Эту дружбу она отвоевывала упорно, настойчиво, терпеливо. И по прошествии времени Волконский уже охотно просиживает долгие часы в ужасной цветаевской квартире. Он в упор не замечает тут холода, разрухи и беспорядка, столько раз сладострастно описанного другими. Зато с удовольствием пьет паршивый кофе, приготовленный на керосинке; в комнате холодно, электричество то и дело тухнет, но они беседуют и читают стихи.
Иногда вместе выходят на улицу – идут в гости к общим знакомым. Сверху сияют звезды.
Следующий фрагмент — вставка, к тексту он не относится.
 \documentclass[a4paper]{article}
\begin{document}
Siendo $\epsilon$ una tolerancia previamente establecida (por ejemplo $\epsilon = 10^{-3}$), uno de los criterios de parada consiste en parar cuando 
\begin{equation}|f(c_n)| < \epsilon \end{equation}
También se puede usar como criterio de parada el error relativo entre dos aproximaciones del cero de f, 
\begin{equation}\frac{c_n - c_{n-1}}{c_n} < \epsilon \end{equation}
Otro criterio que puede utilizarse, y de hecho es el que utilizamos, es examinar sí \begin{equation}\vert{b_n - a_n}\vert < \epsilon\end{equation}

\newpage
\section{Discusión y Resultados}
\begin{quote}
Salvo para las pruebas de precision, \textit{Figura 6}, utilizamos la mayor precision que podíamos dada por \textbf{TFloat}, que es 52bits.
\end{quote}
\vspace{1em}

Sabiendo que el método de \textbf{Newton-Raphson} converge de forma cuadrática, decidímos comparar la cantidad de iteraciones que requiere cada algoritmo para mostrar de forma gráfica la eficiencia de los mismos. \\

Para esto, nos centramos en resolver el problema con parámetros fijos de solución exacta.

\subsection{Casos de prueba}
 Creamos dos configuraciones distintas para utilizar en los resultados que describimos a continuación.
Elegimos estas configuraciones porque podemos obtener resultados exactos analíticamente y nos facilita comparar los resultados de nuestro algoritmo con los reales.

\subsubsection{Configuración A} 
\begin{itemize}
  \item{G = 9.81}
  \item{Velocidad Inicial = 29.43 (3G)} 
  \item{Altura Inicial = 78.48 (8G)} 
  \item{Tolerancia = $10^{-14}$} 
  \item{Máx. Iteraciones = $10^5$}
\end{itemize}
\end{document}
Обдает грязью проносящийся мимо автомобиль… Волконский будет потом вспоминать Марину такой, какой она была жарким летом 1921 года, – в сандалиях на босу ногу, а то и вообще босой, с котомкой за плечами. В котомке – ржаные лепешки и рукопись стихов.
Попервоначалу Марина, разумеется, влюбилась, – как же иначе! – со всем присущим ей пылом-жаром и неподдельными страданиями. Если она не видит Волконского три дня – ей кажется, что минул по крайней мере месяц. «Какую власть, – сокрушается она в своем дневнике, – имеет человек над человеком. Ежедневное положение во гроб и воскрешение из мертвых!» Но идет время, и прохладная сдержанность князя заставляет Марину перевести свой жар на другие рельсы. Она всеми ушами слушает рассказы Волконского, что-то ему отвечает, но ей кажется, что он-то ее не слышит. Его реакции всегда такие тихие, как будто даже незаинтересованные… Этакое, записывает она в своей тетради, изящное отсутствие человека в комнате…
Внимателен, ласков, но что за этим? Вежливое равнодушие?.. Ну да, решает она, он самодостаточен, ему никого и не нужно. Она находит этому объяснение – «эгоист из породы Гёте». Ему и не нужны собеседники!
Изредка она бывает в московском доме Волконского в Шереметевском переулке – в громадных холодных комнатах с высокими потолками. Жена Волконского, сама писавшая стихи на латыни, время от времени устраивала вечера; здесь бывал, наезжая из Петрограда, граф Зубов, пианист Игумнов играл «Аппассионату».
А однажды Волконский пригласил Марину и Эмилия Миндлина (которому она дала на время приют в своей борисоглебской квартире) в дом на Большой Никитской, где размещалось Всероссийское театральное общество. Там при свечах князь читал главы из неизданной книги своих воспоминаний. Наряды присутствовавших гостей, многие из которых принадлежали к чудом сохранившейся еще старой аристократии, были так респектабельны, что Миндлин и Цветаева не решились войти в зал. Они слушали Сергея Михайловича из-за дверей.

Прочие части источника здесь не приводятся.